DATASET: Begin
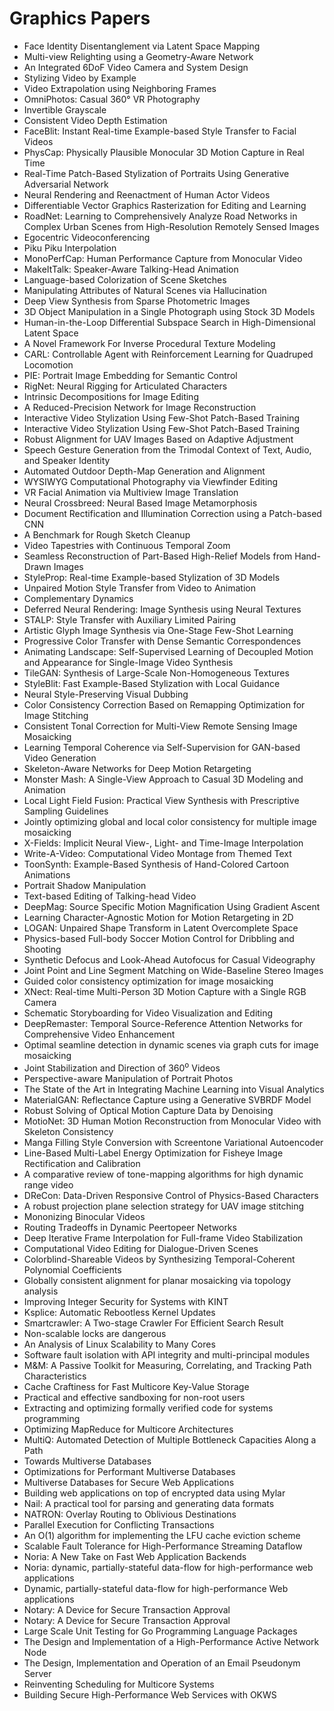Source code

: # Graphics Papers

<ul>

                             

 <li><a target="_blank" href="https://github.com/manjunath5496/Graphics-Papers/blob/master/g(1).pdf" style="text-decoration:none;">Face Identity Disentanglement via Latent Space Mapping</a></li>

 <li><a target="_blank" href="https://github.com/manjunath5496/Graphics-Papers/blob/master/g(2).pdf" style="text-decoration:none;">Multi-view Relighting using a Geometry-Aware Network</a></li>

<li><a target="_blank" href="https://github.com/manjunath5496/Graphics-Papers/blob/master/g(3).pdf" style="text-decoration:none;">An Integrated 6DoF Video Camera and System Design</a></li>
 <li><a target="_blank" href="https://github.com/manjunath5496/Graphics-Papers/blob/master/g(4).pdf" style="text-decoration:none;">Stylizing Video by Example</a></li>                              
<li><a target="_blank" href="https://github.com/manjunath5496/Graphics-Papers/blob/master/g(5).pdf" style="text-decoration:none;">Video Extrapolation using Neighboring Frames</a></li>
<li><a target="_blank" href="https://github.com/manjunath5496/Graphics-Papers/blob/master/g(6).pdf" style="text-decoration:none;">OmniPhotos: Casual 360° VR Photography</a></li>
 <li><a target="_blank" href="https://github.com/manjunath5496/Graphics-Papers/blob/master/g(7).pdf" style="text-decoration:none;">Invertible Grayscale</a></li>

 <li><a target="_blank" href="https://github.com/manjunath5496/Graphics-Papers/blob/master/g(8).pdf" style="text-decoration:none;">Consistent Video Depth Estimation</a></li>
   <li><a target="_blank" href="https://github.com/manjunath5496/Graphics-Papers/blob/master/g(9).pdf" style="text-decoration:none;">FaceBlit: Instant Real-time Example-based Style Transfer to Facial Videos</a></li>
  
   
 <li><a target="_blank" href="https://github.com/manjunath5496/Graphics-Papers/blob/master/g(10).pdf" style="text-decoration:none;">PhysCap: Physically Plausible Monocular 3D Motion Capture in Real Time </a></li>                              
<li><a target="_blank" href="https://github.com/manjunath5496/Graphics-Papers/blob/master/g(11).pdf" style="text-decoration:none;">Real-Time Patch-Based Stylization of Portraits Using Generative Adversarial Network</a></li>
<li><a target="_blank" href="https://github.com/manjunath5496/Graphics-Papers/blob/master/g(12).pdf" style="text-decoration:none;">Neural Rendering and Reenactment of Human Actor Videos</a></li>
<li><a target="_blank" href="https://github.com/manjunath5496/Graphics-Papers/blob/master/g(13).pdf" style="text-decoration:none;">Differentiable Vector Graphics Rasterization for Editing and Learning</a></li>

<li><a target="_blank" href="https://github.com/manjunath5496/Graphics-Papers/blob/master/g(14).pdf" style="text-decoration:none;">RoadNet: Learning to Comprehensively Analyze
Road Networks in Complex Urban Scenes from High-Resolution Remotely Sensed Images</a></li>
                              
<li><a target="_blank" href="https://github.com/manjunath5496/Graphics-Papers/blob/master/g(15).pdf" style="text-decoration:none;">Egocentric Videoconferencing</a></li>

<li><a target="_blank" href="https://github.com/manjunath5496/Graphics-Papers/blob/master/g(16).pdf" style="text-decoration:none;">Piku Piku Interpolation</a></li>

  <li><a target="_blank" href="https://github.com/manjunath5496/Graphics-Papers/blob/master/g(17).pdf" style="text-decoration:none;">MonoPerfCap: Human Performance Capture from Monocular Video</a></li>   
  
<li><a target="_blank" href="https://github.com/manjunath5496/Graphics-Papers/blob/master/g(18).pdf" style="text-decoration:none;">MakeItTalk: Speaker-Aware Talking-Head Animation</a></li> 

  
<li><a target="_blank" href="https://github.com/manjunath5496/Graphics-Papers/blob/master/g(19).pdf" style="text-decoration:none;">Language-based Colorization of Scene Sketches</a></li> 

<li><a target="_blank" href="https://github.com/manjunath5496/Graphics-Papers/blob/master/g(20).pdf" style="text-decoration:none;">Manipulating Attributes of Natural Scenes via Hallucination</a></li>

<li><a target="_blank" href="https://github.com/manjunath5496/Graphics-Papers/blob/master/g(21).pdf" style="text-decoration:none;">Deep View Synthesis from Sparse Photometric Images</a></li>
<li><a target="_blank" href="https://github.com/manjunath5496/Graphics-Papers/blob/master/g(22).pdf" style="text-decoration:none;">3D Object Manipulation in a Single Photograph using Stock 3D Models</a></li> 
 <li><a target="_blank" href="https://github.com/manjunath5496/Graphics-Papers/blob/master/g(23).pdf" style="text-decoration:none;">Human-in-the-Loop Differential Subspace Search in High-Dimensional Latent Space</a></li> 
 

   <li><a target="_blank" href="https://github.com/manjunath5496/Graphics-Papers/blob/master/g(24).pdf" style="text-decoration:none;">A Novel Framework For Inverse Procedural Texture Modeling</a></li>
 
   <li><a target="_blank" href="https://github.com/manjunath5496/Graphics-Papers/blob/master/g(25).pdf" style="text-decoration:none;">CARL: Controllable Agent with Reinforcement Learning for Quadruped Locomotion</a></li>                              
 <li><a target="_blank" href="https://github.com/manjunath5496/Graphics-Papers/blob/master/g(26).pdf" style="text-decoration:none;">PIE: Portrait Image Embedding for Semantic Control</a></li>
 <li><a target="_blank" href="https://github.com/manjunath5496/Graphics-Papers/blob/master/g(27).pdf" style="text-decoration:none;">RigNet: Neural Rigging for Articulated Characters</a></li>
   
 
   <li><a target="_blank" href="https://github.com/manjunath5496/Graphics-Papers/blob/master/g(28).pdf" style="text-decoration:none;">Intrinsic Decompositions for Image Editing</a></li>
 
   <li><a target="_blank" href="https://github.com/manjunath5496/Graphics-Papers/blob/master/g(29).pdf" style="text-decoration:none;">A Reduced-Precision Network for Image Reconstruction </a></li>                              

  <li><a target="_blank" href="https://github.com/manjunath5496/Graphics-Papers/blob/master/g(30).pdf" style="text-decoration:none;">Interactive Video Stylization Using Few-Shot Patch-Based Training</a></li>
 
   <li><a target="_blank" href="https://github.com/manjunath5496/Graphics-Papers/blob/master/g(31).pdf" style="text-decoration:none;">Interactive Video Stylization Using Few-Shot Patch-Based Training</a></li> 
    <li><a target="_blank" href="https://github.com/manjunath5496/Graphics-Papers/blob/master/g(32).pdf" style="text-decoration:none;">Robust Alignment for UAV Images Based on Adaptive Adjustment</a></li> 

   <li><a target="_blank" href="https://github.com/manjunath5496/Graphics-Papers/blob/master/g(33).pdf" style="text-decoration:none;">Speech Gesture Generation from the Trimodal Context of Text, Audio, and Speaker Identity</a></li>                              

  <li><a target="_blank" href="https://github.com/manjunath5496/Graphics-Papers/blob/master/g(34).pdf" style="text-decoration:none;">Automated Outdoor Depth-Map Generation and Alignment</a></li> 
 
  <li><a target="_blank" href="https://github.com/manjunath5496/Graphics-Papers/blob/master/g(35).pdf" style="text-decoration:none;">WYSIWYG Computational Photography via Viewfinder Editing</a></li> 

  <li><a target="_blank" href="https://github.com/manjunath5496/Graphics-Papers/blob/master/g(36).pdf" style="text-decoration:none;">VR Facial Animation via Multiview Image Translation</a></li> 
 
<li><a target="_blank" href="https://github.com/manjunath5496/Graphics-Papers/blob/master/g(37).pdf" style="text-decoration:none;">Neural Crossbreed: Neural Based Image Metamorphosis</a></li>
 <li><a target="_blank" href="https://github.com/manjunath5496/Graphics-Papers/blob/master/g(38).pdf" style="text-decoration:none;">Document Rectification and Illumination Correction using a Patch-based CNN</a></li>
<li><a target="_blank" href="https://github.com/manjunath5496/Graphics-Papers/blob/master/g(39).pdf" style="text-decoration:none;">A Benchmark for Rough Sketch Cleanup</a></li>
 <li><a target="_blank" href="https://github.com/manjunath5496/Graphics-Papers/blob/master/g(40).pdf" style="text-decoration:none;">Video Tapestries with Continuous Temporal Zoom</a></li>                              
<li><a target="_blank" href="https://github.com/manjunath5496/Graphics-Papers/blob/master/g(41).pdf" style="text-decoration:none;">Seamless Reconstruction of Part-Based High-Relief Models from Hand-Drawn Images</a></li>
<li><a target="_blank" href="https://github.com/manjunath5496/Graphics-Papers/blob/master/g(42).pdf" style="text-decoration:none;">StyleProp: Real-time Example-based Stylization of 3D Models</a></li>
 
  <li><a target="_blank" href="https://github.com/manjunath5496/Graphics-Papers/blob/master/g(43).pdf" style="text-decoration:none;">Unpaired Motion Style Transfer from Video to Animation</a></li>
 <li><a target="_blank" href="https://github.com/manjunath5496/Graphics-Papers/blob/master/g(44).pdf" style="text-decoration:none;">Complementary Dynamics</a></li>
   <li><a target="_blank" href="https://github.com/manjunath5496/Graphics-Papers/blob/master/g(45).pdf" style="text-decoration:none;">Deferred Neural Rendering:
Image Synthesis using Neural Textures</a></li>  
   
<li><a target="_blank" href="https://github.com/manjunath5496/Graphics-Papers/blob/master/g(46).pdf" style="text-decoration:none;">STALP: Style Transfer with Auxiliary Limited Pairing</a></li> 
                             
<li><a target="_blank" href="https://github.com/manjunath5496/Graphics-Papers/blob/master/g(47).pdf" style="text-decoration:none;">Artistic Glyph Image Synthesis via One-Stage Few-Shot Learning</a></li>
<li><a target="_blank" href="https://github.com/manjunath5496/Graphics-Papers/blob/master/g(48).pdf" style="text-decoration:none;">Progressive Color Transfer with Dense Semantic Correspondences</a></li>

<li><a target="_blank" href="https://github.com/manjunath5496/Graphics-Papers/blob/master/g(49).pdf" style="text-decoration:none;">Animating Landscape: Self-Supervised Learning of Decoupled Motion and Appearance for Single-Image Video Synthesis</a></li>
                              
<li><a target="_blank" href="https://github.com/manjunath5496/Graphics-Papers/blob/master/g(50).pdf" style="text-decoration:none;">TileGAN: Synthesis of Large-Scale Non-Homogeneous Textures</a></li>
<li><a target="_blank" href="https://github.com/manjunath5496/Graphics-Papers/blob/master/g(51).pdf" style="text-decoration:none;">StyleBlit: Fast Example-Based Stylization with Local Guidance</a></li>
<li><a target="_blank" href="https://github.com/manjunath5496/Graphics-Papers/blob/master/g(52).pdf" style="text-decoration:none;">Neural Style-Preserving Visual Dubbing</a></li>

<li><a target="_blank" href="https://github.com/manjunath5496/Graphics-Papers/blob/master/g(53).pdf" style="text-decoration:none;">Color Consistency Correction Based on Remapping Optimization for Image Stitching</a></li>
 
<li><a target="_blank" href="https://github.com/manjunath5496/Graphics-Papers/blob/master/g(54).pdf" style="text-decoration:none;">Consistent Tonal Correction for Multi-View Remote Sensing Image Mosaicking</a></li>

<li><a target="_blank" href="https://github.com/manjunath5496/Graphics-Papers/blob/master/g(55).pdf" style="text-decoration:none;">Learning Temporal Coherence via Self-Supervision for GAN-based Video Generation</a></li>
 
  <li><a target="_blank" href="https://github.com/manjunath5496/Graphics-Papers/blob/master/g(56).pdf" style="text-decoration:none;">Skeleton-Aware Networks for Deep Motion Retargeting </a></li>                              

  <li><a target="_blank" href="https://github.com/manjunath5496/Graphics-Papers/blob/master/g(57).pdf" style="text-decoration:none;">Monster Mash: A Single-View Approach to Casual 3D Modeling and Animation</a></li>
 
   <li><a target="_blank" href="https://github.com/manjunath5496/Graphics-Papers/blob/master/g(58).pdf" style="text-decoration:none;">Local Light Field Fusion:
Practical View Synthesis with Prescriptive Sampling Guidelines</a></li>
    <li><a target="_blank" href="https://github.com/manjunath5496/Graphics-Papers/blob/master/g(59).pdf" style="text-decoration:none;">Jointly optimizing global and local color consistency for multiple image mosaicking</a></li>
 
  <li><a target="_blank" href="https://github.com/manjunath5496/Graphics-Papers/blob/master/g(60).pdf" style="text-decoration:none;">X-Fields: Implicit Neural View-, Light- and Time-Image Interpolation </a></li>
 
   <li><a target="_blank" href="https://github.com/manjunath5496/Graphics-Papers/blob/master/g(61).pdf" style="text-decoration:none;">Write-A-Video: Computational Video Montage from Themed Text</a></li>
 
   <li><a target="_blank" href="https://github.com/manjunath5496/Graphics-Papers/blob/master/g(62).pdf" style="text-decoration:none;">ToonSynth: Example-Based Synthesis of Hand-Colored Cartoon Animations</a></li>
 
   <li><a target="_blank" href="https://github.com/manjunath5496/Graphics-Papers/blob/master/g(63).pdf" style="text-decoration:none;">Portrait Shadow Manipulation</a></li>                              

  <li><a target="_blank" href="https://github.com/manjunath5496/Graphics-Papers/blob/master/g(64).pdf" style="text-decoration:none;">Text-based Editing of Talking-head Video</a></li>
 
   <li><a target="_blank" href="https://github.com/manjunath5496/Graphics-Papers/blob/master/g(65).pdf" style="text-decoration:none;">DeepMag: Source Specific Motion Magnification Using Gradient Ascent </a></li> 

   <li><a target="_blank" href="https://github.com/manjunath5496/Graphics-Papers/blob/master/g(66).pdf" style="text-decoration:none;">Learning Character-Agnostic Motion for Motion Retargeting in 2D</a></li> 
 
   <li><a target="_blank" href="https://github.com/manjunath5496/Graphics-Papers/blob/master/g(67).pdf" style="text-decoration:none;">LOGAN: Unpaired Shape Transform in Latent Overcomplete Space</a></li>                              

  <li><a target="_blank" href="https://github.com/manjunath5496/Graphics-Papers/blob/master/g(68).pdf" style="text-decoration:none;">Physics-based Full-body Soccer Motion Control for Dribbling and Shooting</a></li> 
 
  
   <li><a target="_blank" href="https://github.com/manjunath5496/Graphics-Papers/blob/master/g(69).pdf" style="text-decoration:none;">Synthetic Defocus and Look-Ahead Autofocus for Casual Videography</a></li>                              

  <li><a target="_blank" href="https://github.com/manjunath5496/Graphics-Papers/blob/master/g(70).pdf" style="text-decoration:none;">Joint Point and Line Segment Matching on Wide-Baseline Stereo Images</a></li> 
  
 
 <li><a target="_blank" href="https://github.com/manjunath5496/Graphics-Papers/blob/master/g(71).pdf" style="text-decoration:none;">Guided color consistency optimization for image mosaicking</a></li>
 
 <li><a target="_blank" href="https://github.com/manjunath5496/Graphics-Papers/blob/master/g(72).pdf" style="text-decoration:none;">XNect: Real-time Multi-Person 3D Motion Capture with a Single RGB Camera</a></li> 
 
 
 <li><a target="_blank" href="https://github.com/manjunath5496/Graphics-Papers/blob/master/g(73).pdf" style="text-decoration:none;">Schematic Storyboarding for Video Visualization and Editing</a></li>
  <li><a target="_blank" href="https://github.com/manjunath5496/Graphics-Papers/blob/master/g(74).pdf" style="text-decoration:none;">DeepRemaster: Temporal Source-Reference Attention Networks for Comprehensive Video Enhancement</a></li>
    <li><a target="_blank" href="https://github.com/manjunath5496/Graphics-Papers/blob/master/g(75).pdf" style="text-decoration:none;">Optimal seamline detection in dynamic scenes via graph cuts for image mosaicking</a></li>                        
<li><a target="_blank" href="https://github.com/manjunath5496/Graphics-Papers/blob/master/g(76).pdf" style="text-decoration:none;">Joint Stabilization and Direction of 360<sup>o</sup> Videos</a></li>

 <li><a target="_blank" href="https://github.com/manjunath5496/Graphics-Papers/blob/master/g(77).pdf" style="text-decoration:none;">Perspective-aware Manipulation of Portrait Photos</a></li> 
 
 
 <li><a target="_blank" href="https://github.com/manjunath5496/Graphics-Papers/blob/master/g(78).pdf" style="text-decoration:none;">The State of the Art in
Integrating Machine Learning into Visual Analytics</a></li>
  <li><a target="_blank" href="https://github.com/manjunath5496/Graphics-Papers/blob/master/g(79).pdf" style="text-decoration:none;">MaterialGAN: Reflectance Capture using a Generative SVBRDF Model</a></li>


 <li><a target="_blank" href="https://github.com/manjunath5496/Graphics-Papers/blob/master/g(80).pdf" style="text-decoration:none;">Robust Solving of Optical Motion Capture Data by Denoising</a></li> 
 
 
 <li><a target="_blank" href="https://github.com/manjunath5496/Graphics-Papers/blob/master/g(81).pdf" style="text-decoration:none;">MotioNet: 3D Human Motion Reconstruction from Monocular Video with Skeleton Consistency</a></li>
  <li><a target="_blank" href="https://github.com/manjunath5496/Graphics-Papers/blob/master/g(82).pdf" style="text-decoration:none;">Manga Filling Style Conversion with Screentone Variational Autoencoder</a></li>

 <li><a target="_blank" href="https://github.com/manjunath5496/Graphics-Papers/blob/master/g(83).pdf" style="text-decoration:none;">Line-Based Multi-Label Energy Optimization for Fisheye Image Rectification and Calibration</a></li>
  <li><a target="_blank" href="https://github.com/manjunath5496/Graphics-Papers/blob/master/g(84).pdf" style="text-decoration:none;">A comparative review of tone-mapping algorithms for high dynamic range video</a></li>

 <li><a target="_blank" href="https://github.com/manjunath5496/Graphics-Papers/blob/master/g(85).pdf" style="text-decoration:none;">DReCon: Data-Driven Responsive Control of Physics-Based Characters</a></li>
  <li><a target="_blank" href="https://github.com/manjunath5496/Graphics-Papers/blob/master/g(86).pdf" style="text-decoration:none;">A robust projection plane selection strategy for UAV image stitching</a></li>

 <li><a target="_blank" href="https://github.com/manjunath5496/Graphics-Papers/blob/master/g(87).pdf" style="text-decoration:none;">Mononizing Binocular Videos</a></li>
  <li><a target="_blank" href="https://github.com/manjunath5496/Graphics-Papers/blob/master/g(88).pdf" style="text-decoration:none;">Routing Tradeoffs in Dynamic Peer­to­peer Networks</a></li>
  <li><a target="_blank" href="https://github.com/manjunath5496/Graphics-Papers/blob/master/g(89).pdf" style="text-decoration:none;">Deep Iterative Frame Interpolation for Full-frame Video Stabilization</a></li>
  
  
  <li><a target="_blank" href="https://github.com/manjunath5496/Graphics-Papers/blob/master/g(90).pdf" style="text-decoration:none;"> Computational Video Editing for Dialogue-Driven Scenes</a></li>
  <li><a target="_blank" href="https://github.com/manjunath5496/Graphics-Papers/blob/master/g(91).pdf" style="text-decoration:none;">Colorblind-Shareable Videos by Synthesizing Temporal-Coherent Polynomial Coefficients</a></li>

 <li><a target="_blank" href="https://github.com/manjunath5496/Graphics-Papers/blob/master/g(92).pdf" style="text-decoration:none;">Globally consistent alignment for planar mosaicking via topology analysis</a></li>
  <li><a target="_blank" href="https://github.com/manjunath5496/Graphics-Papers/blob/master/g(93).pdf" style="text-decoration:none;"> Improving Integer Security for Systems with KINT</a></li>
  <li><a target="_blank" href="https://github.com/manjunath5496/Graphics-Papers/blob/master/g(94).pdf" style="text-decoration:none;">Ksplice: Automatic Rebootless Kernel Updates</a></li> 
  
   <li><a target="_blank" href="https://github.com/manjunath5496/Graphics-Papers/blob/master/g(95).pdf" style="text-decoration:none;">Smartcrawler: A Two-stage Crawler For Efficient Search Result</a></li>  
  
<li><a target="_blank" href="https://github.com/manjunath5496/Graphics-Papers/blob/master/g(96).pdf" style="text-decoration:none;">Non-scalable locks are dangerous</a></li> 
  
  
<li><a target="_blank" href="https://github.com/manjunath5496/Graphics-Papers/blob/master/g(97).pdf" style="text-decoration:none;">An Analysis of Linux Scalability to Many Cores</a></li>


 <li><a target="_blank" href="https://github.com/manjunath5496/Graphics-Papers/blob/master/g(98).pdf" style="text-decoration:none;">Software fault isolation with
API integrity and multi-principal modules</a></li> 
  
   <li><a target="_blank" href="https://github.com/manjunath5496/Graphics-Papers/blob/master/g(99).pdf" style="text-decoration:none;">M&M: A Passive Toolkit for Measuring, Correlating, and Tracking Path Characteristics</a></li>  
  
<li><a target="_blank" href="https://github.com/manjunath5496/Graphics-Papers/blob/master/g(100).pdf" style="text-decoration:none;">Cache Craftiness for Fast Multicore Key-Value Storage</a></li>  
  
 <li><a target="_blank" href="https://github.com/manjunath5496/Graphics-Papers/blob/master/g(101).pdf" style="text-decoration:none;">Practical and effective sandboxing for non-root users</a></li> 
  
   <li><a target="_blank" href="https://github.com/manjunath5496/Graphics-Papers/blob/master/g(102).pdf" style="text-decoration:none;">Extracting and optimizing formally verified code for systems programming</a></li> 
  
   
 <li><a target="_blank" href="https://github.com/manjunath5496/Graphics-Papers/blob/master/g(103).pdf" style="text-decoration:none;">Optimizing MapReduce for Multicore Architectures </a></li> 
  
   <li><a target="_blank" href="https://github.com/manjunath5496/Graphics-Papers/blob/master/g(104).pdf" style="text-decoration:none;">MultiQ: Automated Detection of
Multiple Bottleneck Capacities Along a Path</a></li>  
   
 <li><a target="_blank" href="https://github.com/manjunath5496/Graphics-Papers/blob/master/g(105).pdf" style="text-decoration:none;">Towards Multiverse Databases</a></li> 
 
<li><a target="_blank" href="https://github.com/manjunath5496/Graphics-Papers/blob/master/g(106).pdf" style="text-decoration:none;">Optimizations for Performant Multiverse Databases</a></li> 
  
   <li><a target="_blank" href="https://github.com/manjunath5496/Graphics-Papers/blob/master/g(107).pdf" style="text-decoration:none;">Multiverse Databases for Secure Web Applications</a></li> 
  
   
 <li><a target="_blank" href="https://github.com/manjunath5496/Graphics-Papers/blob/master/g(108).pdf" style="text-decoration:none;">Building web applications on top of encrypted data using Mylar</a></li> 
  
   <li><a target="_blank" href="https://github.com/manjunath5496/Graphics-Papers/blob/master/g(109).pdf" style="text-decoration:none;">Nail: A practical tool for parsing and generating data formats</a></li>  
   
 <li><a target="_blank" href="https://github.com/manjunath5496/Graphics-Papers/blob/master/g(110).pdf" style="text-decoration:none;">NATRON: Overlay Routing to Oblivious Destinations </a></li>  
   
<li><a target="_blank" href="https://github.com/manjunath5496/Graphics-Papers/blob/master/g(111).pdf" style="text-decoration:none;">Parallel Execution for Conflicting Transactions</a></li> 
  
   
 <li><a target="_blank" href="https://github.com/manjunath5496/Graphics-Papers/blob/master/g(112).pdf" style="text-decoration:none;">An O(1) algorithm for implementing the LFU
cache eviction scheme</a></li> 
  
   <li><a target="_blank" href="https://github.com/manjunath5496/Graphics-Papers/blob/master/g(113).pdf" style="text-decoration:none;">Scalable Fault Tolerance for High-Performance Streaming Dataflow</a></li>  
   
<li><a target="_blank" href="https://github.com/manjunath5496/Graphics-Papers/blob/master/g(114).pdf" style="text-decoration:none;">Noria: A New Take on Fast Web Application Backends</a></li>
 <li><a target="_blank" href="https://github.com/manjunath5496/Graphics-Papers/blob/master/g(115).pdf" style="text-decoration:none;">Noria: dynamic, partially-stateful data-flow
for high-performance web applications</a></li>  
   
 <li><a target="_blank" href="https://github.com/manjunath5496/Graphics-Papers/blob/master/g(116).pdf" style="text-decoration:none;">Dynamic, partially-stateful data-flow for
high-performance Web applications</a></li>   
   
   <li><a target="_blank" href="https://github.com/manjunath5496/Graphics-Papers/blob/master/g(117).pdf" style="text-decoration:none;">Notary: A Device for Secure Transaction Approval</a></li>  
   
 <li><a target="_blank" href="https://github.com/manjunath5496/Graphics-Papers/blob/master/g(118).pdf" style="text-decoration:none;">Notary: A Device for Secure Transaction Approval</a></li>  
   
  <li><a target="_blank" href="https://github.com/manjunath5496/Graphics-Papers/blob/master/g(119).pdf" style="text-decoration:none;">Large Scale Unit Testing for Go Programming Language Packages</a></li> 
  
   <li><a target="_blank" href="https://github.com/manjunath5496/Graphics-Papers/blob/master/g(120).pdf" style="text-decoration:none;">The Design and Implementation of a
High-Performance Active Network Node</a></li>  
   
 <li><a target="_blank" href="https://github.com/manjunath5496/Graphics-Papers/blob/master/g(121).pdf" style="text-decoration:none;">The Design, Implementation and Operation
of an Email Pseudonym Server</a></li>   
   
   <li><a target="_blank" href="https://github.com/manjunath5496/Graphics-Papers/blob/master/g(122).pdf" style="text-decoration:none;">Reinventing Scheduling for Multicore Systems </a></li>  
     
<li><a target="_blank" href="https://github.com/manjunath5496/Graphics-Papers/blob/master/g(123).pdf" style="text-decoration:none;">Building Secure High-Performance Web Services with OKWS</a></li>  
   
 </ul>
DATASET: End
# AIM OF THE EXERCISE
Extract all lines of the records above that include "Secure".

# OUTPUT FOR THIS EXERCISE
   <li><a target="_blank" href="https://github.com/manjunath5496/Graphics-Papers/blob/master/g(107).pdf" style="text-decoration:none;">Multiverse Databases for Secure Web Applications</a></li> 
   <li><a target="_blank" href="https://github.com/manjunath5496/Graphics-Papers/blob/master/g(117).pdf" style="text-decoration:none;">Notary: A Device for Secure Transaction Approval</a></li>  
 <li><a target="_blank" href="https://github.com/manjunath5496/Graphics-Papers/blob/master/g(118).pdf" style="text-decoration:none;">Notary: A Device for Secure Transaction Approval</a></li>  
<li><a target="_blank" href="https://github.com/manjunath5496/Graphics-Papers/blob/master/g(123).pdf" style="text-decoration:none;">Building Secure High-Performance Web Services with OKWS</a></li>  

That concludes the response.